Ho stretto una bella amicizia anche con i maestri: chiedevo loro qualche parola o frase in oromo che potesse essermi utile, e il giorno dopo la usavo. Così esprimevo il mio desiderio di integrarmi; questo li rendeva felici e mi hanno davvero accolto come una di loro.
Tante relazioni
Oltre alla scuola, la missione ha anche una piccola clinica, gestita da altre tre comboniane: Marisa Zorzan, Teresina Generoso e Madeleine Kapita, detta Mado. La vita in ospedale è molto impegnativa: emergenze, parti, vaccini, malattie varie. Ma niente sembra scioccare le tre, che mai si tirano indietro. Ho imparato molto dalla profonda spiritualità di suor Marisa; e che dire di Teresina, 78 anni di pura energia e simpatia? Conosce tanto della cultura locale, e ascoltare le sue storie è un vero piacere. Mado, congolese, è la più giovane del gruppo. Il suo modo di fare “africano”, gioioso e solare, strappa sempre un sorriso.
E infine c’è Clotilde Ravasi, “Tilde”, la veterana di Haro Wato. Anche lei lavorava nella scuola, ma da quest’anno si occupa d’altro, ovvero di un po’ di tutto. Al mio secondo giorno di presenza, mi ha invitato a conoscere i luoghi. Dopo un’ora in salita sotto il sole, io arrancavo e mi trascinavo, e lei, con i suoi 73 anni, mi chiedeva: «Ce la fai?». Suor Tilde è particolarmente amata e rispettata: se ci sono problemi in una famiglia, lei ascolta e mette pace; accompagna i bambini disabili ad Addis Abeba per farli curare, e insegna un lavoro a chi non ce l’ha: fare maglie, copertine, collane e braccialetti. Se ci sono persone troppo anziane o ammalate per raggiungere la chiesa, lei si addentra nella foresta per portare loro la comunione. È una donna piccola e minuta, ma con una sensibilità e un cuore giganteschi.
In un altro mondo
Qui ho scoperto un modo diverso di concepire la fatica e la vita: ho visto donne portare per chilometri pesi inauditi, mentre io mi lamento per una cassa d’acqua. Ho visto bambini di tre anni portare su e giù legna, carrucole e taniche d’acqua, mentre io prendo l’auto per fare 500 metri. Ho visto bambine “grandi” (dai 5 ai 10 anni!) occuparsi dei più “piccoli”, portarli in braccio, calmarli quando strillano, farli giocare e mangiare, mentre da noi a quell’età giocano con l’iPad.

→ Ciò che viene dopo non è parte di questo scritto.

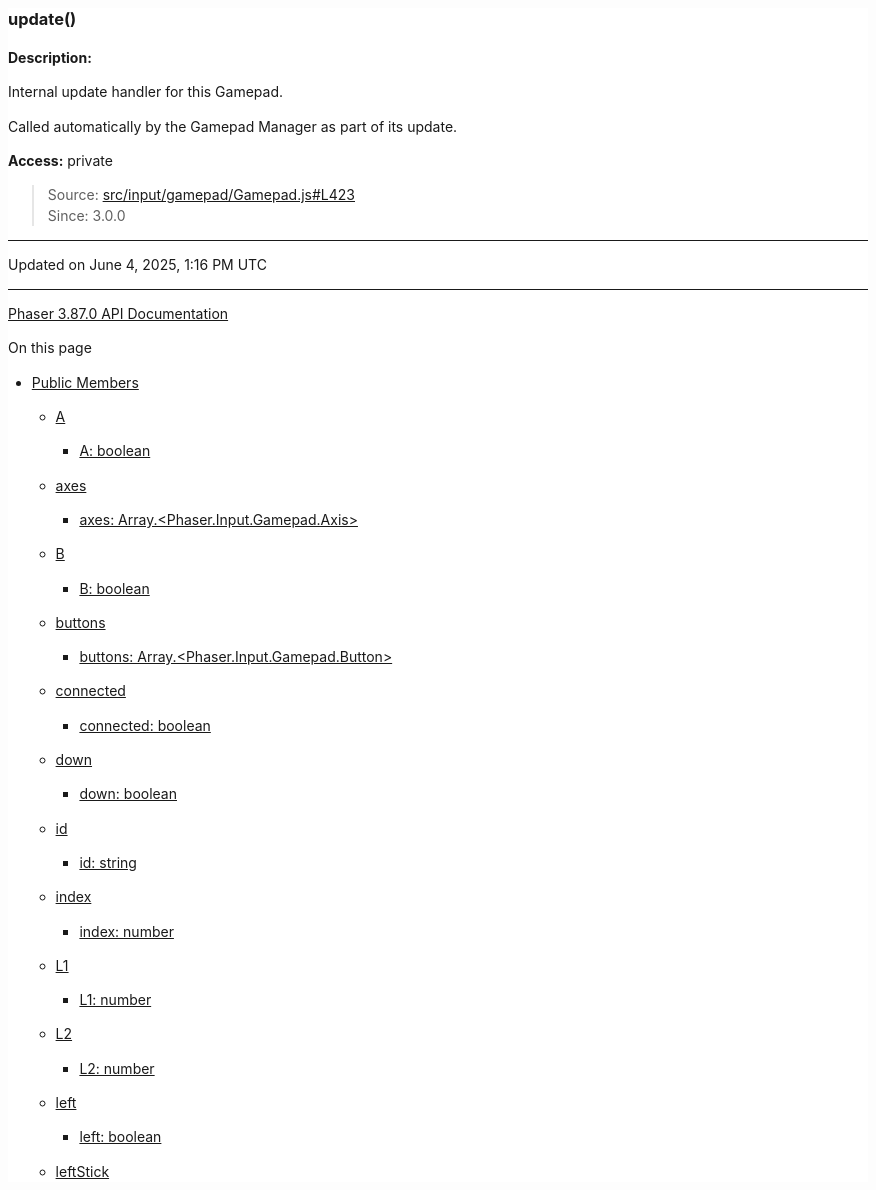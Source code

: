 ### <instance> update()

**Description:**

Internal update handler for this Gamepad.

Called automatically by the Gamepad Manager as part of its update.

**Access:** private

> Source: [src/input/gamepad/Gamepad.js#L423](https://github.com/phaserjs/phaser/blob/v3.87.0/src/input/gamepad/Gamepad.js#L423)  
> Since: 3.0.0

---

Updated on June 4, 2025, 1:16 PM UTC

---

[Phaser 3.87.0 API Documentation](../../index.md)

On this page

* [Public Members](#public-members)

  + [A](#a)

    - [A: boolean](#a-boolean)
  + [axes](#axes)

    - [axes: Array.<Phaser.Input.Gamepad.Axis>](#axes-arrayphaserinputgamepadaxis)
  + [B](#b)

    - [B: boolean](#b-boolean)
  + [buttons](#buttons)

    - [buttons: Array.<Phaser.Input.Gamepad.Button>](#buttons-arrayphaserinputgamepadbutton)
  + [connected](#connected)

    - [connected: boolean](#connected-boolean)
  + [down](#down)

    - [down: boolean](#down-boolean)
  + [id](#id)

    - [id: string](#id-string)
  + [index](#index)

    - [index: number](#index-number)
  + [L1](#l1)

    - [L1: number](#l1-number)
  + [L2](#l2)

    - [L2: number](#l2-number)
  + [left](#left)

    - [left: boolean](#left-boolean)
  + [leftStick](#leftstick)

Mi sono sentita così stupida al solo pensiero di aver desiderato oggetti che sono insignificanti o di essermi rovinata la giornata per una cosa andata storta la mattina, mentre queste persone, nonostante le privazioni e la fatica, ti regalano un sorriso meraviglioso, che non ho mai visto sul volto di chi qui ha tutto. Forse, se avessimo la metà del coraggio e dello spirito di sacrificio che hanno loro, potremmo vivere in modo meno superficiale e materialista.
Con altri tempi
Come diceva sempre suor Teresina, «in Africa il tempo non esiste». In Italia, invece, il tempo imposto dal sistema ci stressa, ci intimorisce e talvolta ci schiaccia. La verità è che siamo persone diverse e in quanto tali abbiamo esigenze e tempistiche diverse. Ancora una volta l’Africa dona qualcosa: il tempo, la possibilità di scoprirlo e di goderne ogni attimo. Ma poi, in un batter d’occhio, è arrivato anche il momento di ripartire.